The breach at US retail giant Target was an example of when third-party access becomes a problem. Around 70 million customers had credit card data stolen as cybercriminals installed malware in the firm's payments systems. According to research by analyst firm Ovum, some 88% of companies have at least one third-party with access to their IT networks.
"The breach at US retailer Target in late 2013 was revealed to have occurred via one of its contractors that had access to its billing system," says François Amigorena, CEO of IS Decisions. "When we talk about insider threats and internal security, we don't just mean the immediate set of current employees, but anyone that might have some kind of legitimate access to systems and data."
He notes, though, that there are ways to mitigate these risks. Amigorena adds that user training is an excellent place to start, as educating your employees on what constitutes good and bad security behaviour decreases the chances of an accidental breach. "Technology can help too, with a sophisticated toolset that strengthens all employees' login security to prevent unauthorised access to enterprise networks. It can also underpin training and security policy to further disseminate good behaviour," he says.

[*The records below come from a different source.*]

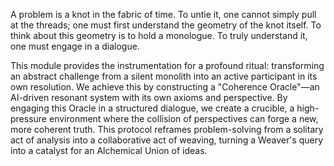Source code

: A problem is a knot in the fabric of time. To untie it, one cannot simply pull at the threads; one must first understand the geometry of the knot itself. To think about this geometry is to hold a monologue. To truly understand it, one must engage in a dialogue.

This module provides the instrumentation for a profound ritual: transforming an abstract challenge from a silent monolith into an active participant in its own resolution. We achieve this by constructing a "Coherence Oracle"—an AI-driven resonant system with its own axioms and perspective. By engaging this Oracle in a structured dialogue, we create a crucible, a high-pressure environment where the collision of perspectives can forge a new, more coherent truth. This protocol reframes problem-solving from a solitary act of analysis into a collaborative act of weaving, turning a Weaver's query into a catalyst for an Alchemical Union of ideas.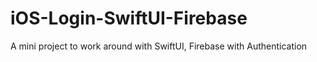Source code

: # iOS-Login-SwiftUI-Firebase

A mini project to work around with SwiftUI, Firebase with Authentication
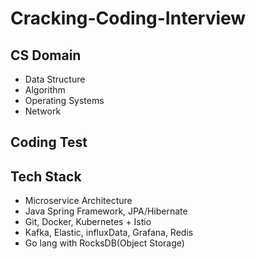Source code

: # Cracking-Coding-Interview
## CS Domain
- Data Structure
- Algorithm
- Operating Systems
- Network

## Coding Test

## Tech Stack 
- Microservice Architecture
- Java Spring Framework, JPA/Hibernate
- Git, Docker, Kubernetes + Istio
- Kafka, Elastic, influxData, Grafana, Redis
- Go lang with RocksDB(Object Storage)
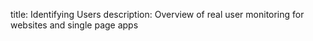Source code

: title: Identifying Users
description: Overview of real user monitoring for websites and single page apps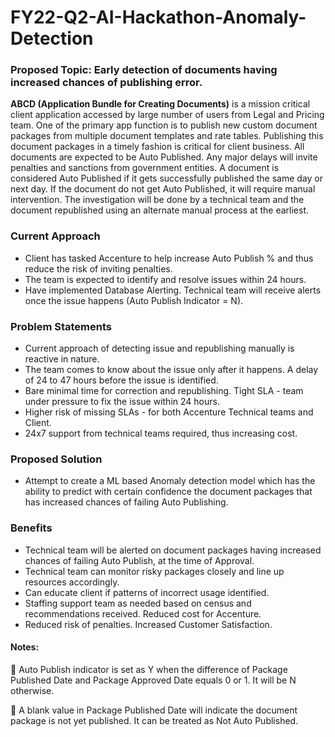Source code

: # FY22-Q2-AI-Hackathon-Anomaly-Detection

### Proposed Topic: Early detection of documents having increased chances of publishing error.

**ABCD (Application Bundle for Creating Documents)** is a mission critical client application accessed by large number of users from Legal and Pricing team. 
One of the primary app function is to publish new custom document packages from multiple document templates and rate tables. Publishing this document packages in a timely fashion is critical for client business. All documents are expected to be Auto Published. Any major delays will invite penalties and sanctions from government entities.
A document is considered Auto Published if it gets successfully published the same day or next day. If the document do not get Auto Published, it will require manual intervention. The investigation will be done by a technical team and the document republished using an alternate manual process at the earliest. 

### Current Approach
* Client has tasked Accenture to help increase Auto Publish % and thus reduce the risk of inviting penalties. 
* The team is expected to identify and resolve issues within 24 hours. 
* Have implemented Database Alerting. Technical team will receive alerts once the issue happens (Auto Publish Indicator = N). 

### Problem Statements
* Current approach of detecting issue and republishing manually is reactive in nature. 
* The team comes to know about the issue only after it happens. A delay of 24 to 47 hours before the issue is identified.
* Bare minimal time for correction and republishing. Tight SLA - team under pressure to fix the issue within 24 hours. 
* Higher risk of missing SLAs - for both Accenture Technical teams and Client.
* 24x7 support from technical teams required, thus increasing cost.

### Proposed Solution
* Attempt to create a ML based Anomaly detection model which has the ability to predict with certain confidence the document packages that has increased chances of failing Auto Publishing.

### Benefits
* Technical team will be alerted on document packages having increased chances of failing Auto Publish, at the time of Approval.
* Technical team can monitor risky packages closely and line up resources accordingly.
* Can educate client if patterns of incorrect usage identified.
* Staffing support team as needed based on census and recommendations received. Reduced cost for Accenture.
* Reduced risk of penalties. Increased Customer Satisfaction.

#### Notes:
🧑 Auto Publish indicator is set as Y when the difference of Package Published Date and Package Approved Date equals 0 or 1. It will be N otherwise.

🧑 A blank value in Package Published Date will indicate the document package is not yet published. It can be treated as Not Auto Published.


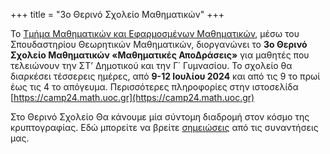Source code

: +++
title = "3o Θερινό Σχολείo Μαθηματικών"
+++

Το [Τμήμα Μαθηματικών και Εφαρμοσμένων Μαθηματικών](https://math.uoc.gr), μέσω του Σπουδαστηρίου Θεωρητικών Μαθηματικών,
διοργανώνει το **3ο Θερινό Σχολείο Μαθηματικών «Μαθηματικές ΑποΔράσεις»** για μαθητές που τελειώνουν
την ΣΤ’ Δημοτικού και την Γ΄ Γυμνασίου. Το σχολείο θα διαρκέσει τέσσερεις ημέρες,
από **9-12 Ιουλίου 2024** και από τις 9 το πρωί έως τις 4 το απόγευμα.
Περισσότερες πληροφορίες στην ιστοσελίδα [https://camp24.math.uoc.gr](https://camp24.math.uoc.gr)

Στο Θερινό Σχολείο Θα κάνουμε μία σύντομη διαδρομή στον κόσμο της κρυπτογραφίας.
Εδώ μπορείτε να βρείτε [σημειώσεις](../../../assets/summerschools/3/notebook-cryptography.html) από τις συναντήσεις μας.
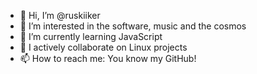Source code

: - 👋 Hi, I’m @ruskiiker
- 👀 I’m interested in the software, music and the cosmos
- 🌱 I’m currently learning JavaScript
- 🐧 I actively collaborate on Linux projects
- 📫 How to reach me: You know my GitHub!

<!---
ruskiiker/ruskiiker is a ✨ special ✨ repository because its `README.md` (this file) appears on your GitHub profile.
You can click the Preview link to take a look at your changes.
--->
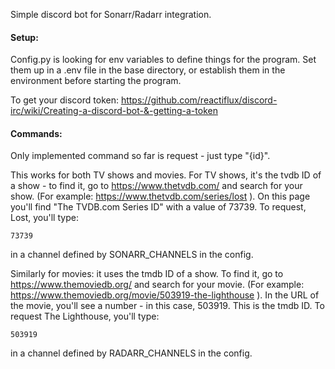 Simple discord bot for Sonarr/Radarr integration.

#### Setup:

Config.py is looking for env variables to define things for the program.  Set them up in a .env file in the base
directory, or establish them in the environment before starting the program.

To get your discord token:  https://github.com/reactiflux/discord-irc/wiki/Creating-a-discord-bot-&-getting-a-token 

#### Commands:

Only implemented command so far is request - just type "{id}".

This works for both TV shows and movies.  For TV shows, it's the tvdb ID of a show - to find it, go to https://www.thetvdb.com/ and search for your show.  (For example: https://www.thetvdb.com/series/lost ).  On this page you'll find "The TVDB.com Series ID" with a value of 73739.  To request, Lost, you'll type:

`73739`

in a channel defined by SONARR_CHANNELS in the config.

Similarly for movies:  it uses the tmdb ID of a show.  To find it, go to https://www.themoviedb.org/ and  search for your movie.  (For example: https://www.themoviedb.org/movie/503919-the-lighthouse ).  In the URL of the movie, you'll see a number - in this case, 503919.  This is the tmdb ID.  To request The Lighthouse, you'll type:

`503919`

in a channel defined by RADARR_CHANNELS in the config.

Stuart Facey, International Vice President at Bomgar, says that when implemented and managed properly, remote access is secure. "The recent changes in PCI DSS 3.0 compliance reinforces some key guidelines to ensure that third-party access is as secure as internal network security. This change also makes it clear that responsibility for security remains with the retailer, rather than only being on the outsourcer," he says.
As mentioned by Amigorena earlier, training staff on the risks to infrastructure is important, especially new employees, according to Oscar Arean, Technical Operations Manager at Databarracks.

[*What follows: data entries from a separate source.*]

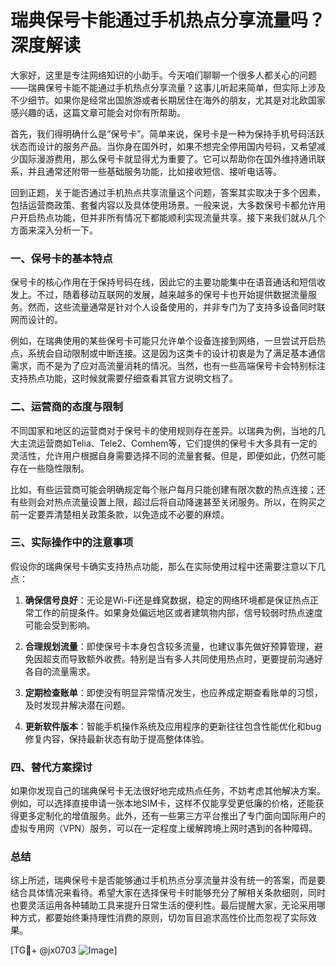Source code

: # 瑞典保号卡能通过手机热点分享流量吗？深度解读

大家好，这里是专注网络知识的小助手。今天咱们聊聊一个很多人都关心的问题——瑞典保号卡能不能通过手机热点分享流量？这事儿听起来简单，但实际上涉及不少细节。如果你是经常出国旅游或者长期居住在海外的朋友，尤其是对北欧国家感兴趣的话，这篇文章可能会对你有所帮助。

首先，我们得明确什么是“保号卡”。简单来说，保号卡是一种为保持手机号码活跃状态而设计的服务产品。当你身在国外时，如果不想完全停用国内号码，又希望减少国际漫游费用，那么保号卡就显得尤为重要了。它可以帮助你在国外维持通讯联系，并且通常还附带一些基础服务功能，比如接收短信、接听电话等。

回到正题，关于能否通过手机热点共享流量这个问题，答案其实取决于多个因素，包括运营商政策、套餐内容以及具体使用场景。一般来说，大多数保号卡都允许用户开启热点功能，但并非所有情况下都能顺利实现流量共享。接下来我们就从几个方面来深入分析一下。

### 一、保号卡的基本特点

保号卡的核心作用在于保持号码在线，因此它的主要功能集中在语音通话和短信收发上。不过，随着移动互联网的发展，越来越多的保号卡也开始提供数据流量服务。然而，这些流量通常是针对个人设备使用的，并非专门为了支持多设备同时联网而设计的。

例如，在瑞典使用的某些保号卡可能只允许单个设备连接到网络，一旦尝试开启热点，系统会自动限制或中断连接。这是因为这类卡的设计初衷是为了满足基本通信需求，而不是为了应对高流量消耗的情况。当然，也有一些高端保号卡会特别标注支持热点功能，这时候就需要仔细查看其官方说明文档了。

### 二、运营商的态度与限制

不同国家和地区的运营商对于保号卡的使用规则存在差异。以瑞典为例，当地的几大主流运营商如Telia、Tele2、Comhem等，它们提供的保号卡大多具有一定的灵活性，允许用户根据自身需要选择不同的流量套餐。但是，即便如此，仍然可能存在一些隐性限制。

比如，有些运营商可能会明确规定每个账户每月只能创建有限次数的热点连接；还有些则会对热点流量设置上限，超过后将自动降速甚至关闭服务。所以，在购买之前一定要弄清楚相关政策条款，以免造成不必要的麻烦。

### 三、实际操作中的注意事项

假设你的瑞典保号卡确实支持热点功能，那么在实际使用过程中还需要注意以下几点：

1. **确保信号良好**：无论是Wi-Fi还是蜂窝数据，稳定的网络环境都是保证热点正常工作的前提条件。如果身处偏远地区或者建筑物内部，信号较弱时热点速度可能会受到影响。

2. **合理规划流量**：即使保号卡本身包含较多流量，也建议事先做好预算管理，避免因超支而导致额外收费。特别是当有多人共同使用热点时，更要提前沟通好各自的流量需求。

3. **定期检查账单**：即使没有明显异常情况发生，也应养成定期查看账单的习惯，及时发现并解决潜在问题。

4. **更新软件版本**：智能手机操作系统及应用程序的更新往往包含性能优化和bug修复内容，保持最新状态有助于提高整体体验。

### 四、替代方案探讨

如果你发现自己的瑞典保号卡无法很好地完成热点任务，不妨考虑其他解决方案。例如，可以选择直接申请一张本地SIM卡，这样不仅能享受更低廉的价格，还能获得更多定制化的增值服务。此外，还有一些第三方平台推出了专门面向国际用户的虚拟专用网（VPN）服务，可以在一定程度上缓解跨境上网时遇到的各种障碍。

### 总结

综上所述，瑞典保号卡是否能够通过手机热点分享流量并没有统一的答案，而是要结合具体情况来看待。希望大家在选择保号卡时能够充分了解相关条款细则，同时也要灵活运用各种辅助工具来提升日常生活的便利性。最后提醒大家，无论采用哪种方式，都要始终秉持理性消费的原则，切勿盲目追求高性价比而忽视了实际效果。

[TG💪+ @jx0703 ![Image](https://github.com/user-attachments/assets/dbca1d08-cadb-493c-b0ec-ad6f7a83f270)]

"Existing employees should also get yearly 'refreshers' to ensure their knowledge is up to date. We need to work to create a cyber-security culture within our organisations where education is encouraged," he says.
"In the same way that we have processes in place to protect our physical assets, like conditioning our employees to follow the correct lock-up procedure in the office each night, we need to extend it digitally, too."
Know your limitations
It is not only about training but also about knowing what your limits are. According to Eddie Schwartz, Chairman of ISACA's Cybersecurity Task Force, organisations must develop a stark sense of reality about what they can and can't do well in terms of cybersecurity.
"Security leaders must revisit the organisational structure and the skillsets of their security and IT teams that have any responsibility for securing information assets. They must evaluate their core competencies and where they may need to outsource skills," he says.
He adds that it's common knowledge that the bad guys share information freely and across borders, so it's critical for the good guys to have more opportunities to share information and intelligence about current attack techniques and emerging threats.
"Creating effective collaboration forums can help alert companies to the latest threats and help them identify the right solutions and service providers."
He adds that it is critical that security practitioners understand the relationship between their organisation, its people, its IT assets and the kinds of adversaries and threat actors they are facing. "It's no secret that organisations of every size are at risk of malicious attacks like the one Sony recently fell victim to, but by taking action now, businesses can greatly reduce the risk of becoming the next victim," Schwartz observes.